For $n \in \mathbb N$ set $B_n = \{f \in L^2[0,1]\mid \|f\|_2 \le n \}$. We will show that $B_n$ is nowhere dense in $L^1$. Let $g \in L^1[0,1]\setminus L^2[0,1]$ and $f \in B_n$, then $f + \frac 1k g \to f$ in $L^1$ but $f+\frac 1k g \not\in B_n$ for all $k$. Hence $f \not\in \mathring{B_n}$ and $B_n$ doesn't have inner points.

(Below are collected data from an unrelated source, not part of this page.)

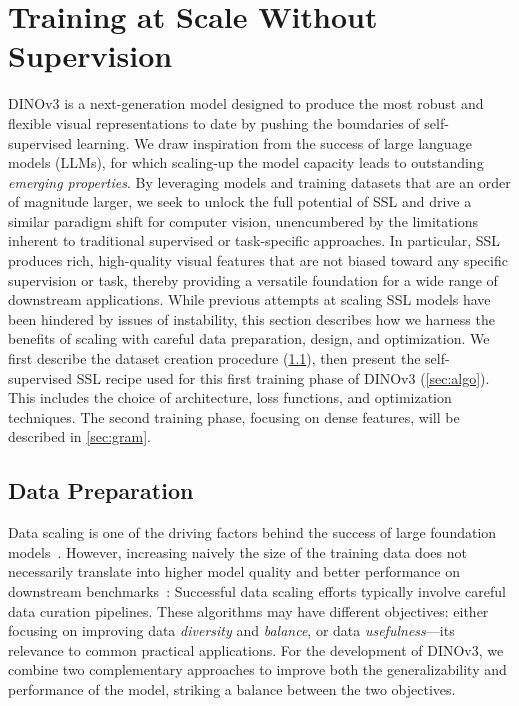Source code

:\section{Training at Scale Without Supervision}

DINOv3 is a next-generation model designed to produce the most robust and flexible visual representations to date by pushing the boundaries of self-supervised learning. 
We draw inspiration from the success of large language models (LLMs), for which scaling-up the model capacity leads to outstanding \emph{emerging properties}.
By leveraging models and training datasets that are an order of magnitude larger, we seek to unlock the full potential of SSL and drive a similar paradigm shift for computer vision, unencumbered by the limitations inherent to traditional supervised or task-specific approaches. 
In particular, SSL produces rich, high-quality visual features that are not biased toward any specific supervision or task, thereby providing a versatile foundation for a wide range of downstream applications. 
While previous attempts at scaling SSL models have been hindered by issues of instability, this section describes how we harness the benefits of scaling with careful data preparation, design, and optimization. 
We first describe the dataset creation procedure (\cref{sec:data}), then present the self-supervised SSL recipe used for this first training phase of DINOv3 (\cref{sec:algo}).
This includes the choice of architecture, loss functions, and optimization techniques. 
The second training phase, focusing on dense features, will be described in \cref{sec:gram}.







\subsection{Data Preparation}
\label{sec:data}
Data scaling is one of the driving factors behind the success of large foundation models~\citep{touvron2023llama,radford2021learning,xu2024demystifying,oquab2024dinov2}.
However, increasing naively the size of the training data does not necessarily translate into higher model quality and better performance on downstream benchmarks~\citep{goyal2021self,oquab2024dinov2,vo2024automatic}: 
Successful data scaling efforts typically involve careful data curation pipelines.
These algorithms may have different objectives: either focusing on improving data \textit{diversity} and \textit{balance}, or data \textit{usefulness}---its relevance to common practical applications.
For the development of DINOv3, we combine two complementary approaches to improve both the generalizability and performance of the model, striking a balance between the two objectives. 


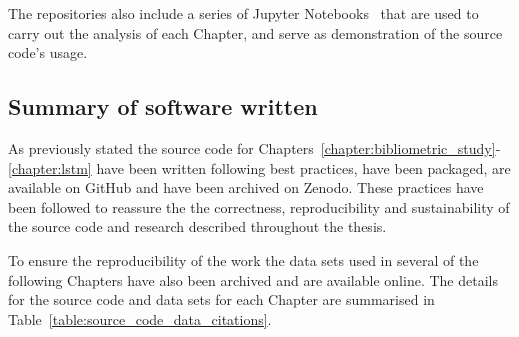 The repositories also include a series of Jupyter Notebooks~\cite{jupyter} that
are used to carry out the analysis of each Chapter, and serve as demonstration
of the source code's usage.

\subsection{Summary of software written}

As previously stated the source code for
Chapters~\ref{chapter:bibliometric_study}-\ref{chapter:lstm} have been written
following best practices, have been packaged, are available on GitHub and have
been archived on Zenodo. These practices have been followed to reassure the the
correctness, reproducibility and sustainability of the source code and research
described throughout the thesis.

To ensure the reproducibility of the work the data sets used in several of
the following Chapters have also been archived and are available online. The details
for the source code and data sets for each Chapter are summarised in
Table~\ref{table:source_code_data_citations}.

\begin{table}[htbp]
    \centering
    \caption{Citations and GitHub url for source code and data used in the thesis.}
    \label{table:source_code_data_citations}
\end{table}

On the other hand, $B_n$ is closed in $L^1$: Let $g \in L^1$ and $g_k \in B_n$, $g_k \to g$. Then $g_{k_\ell} \to g$ almost everywhere for some subsequence, it follows by dominated convergence $\int_0^1 |g|^2\, dx = \lim_k \int_0^1 |g_k|^2 \, dx \le n$ so $g \in B_n$.
As $L^2[0,1] = \bigcup_n B_n$ is a countable union of nowhere dense sets, it is of first category.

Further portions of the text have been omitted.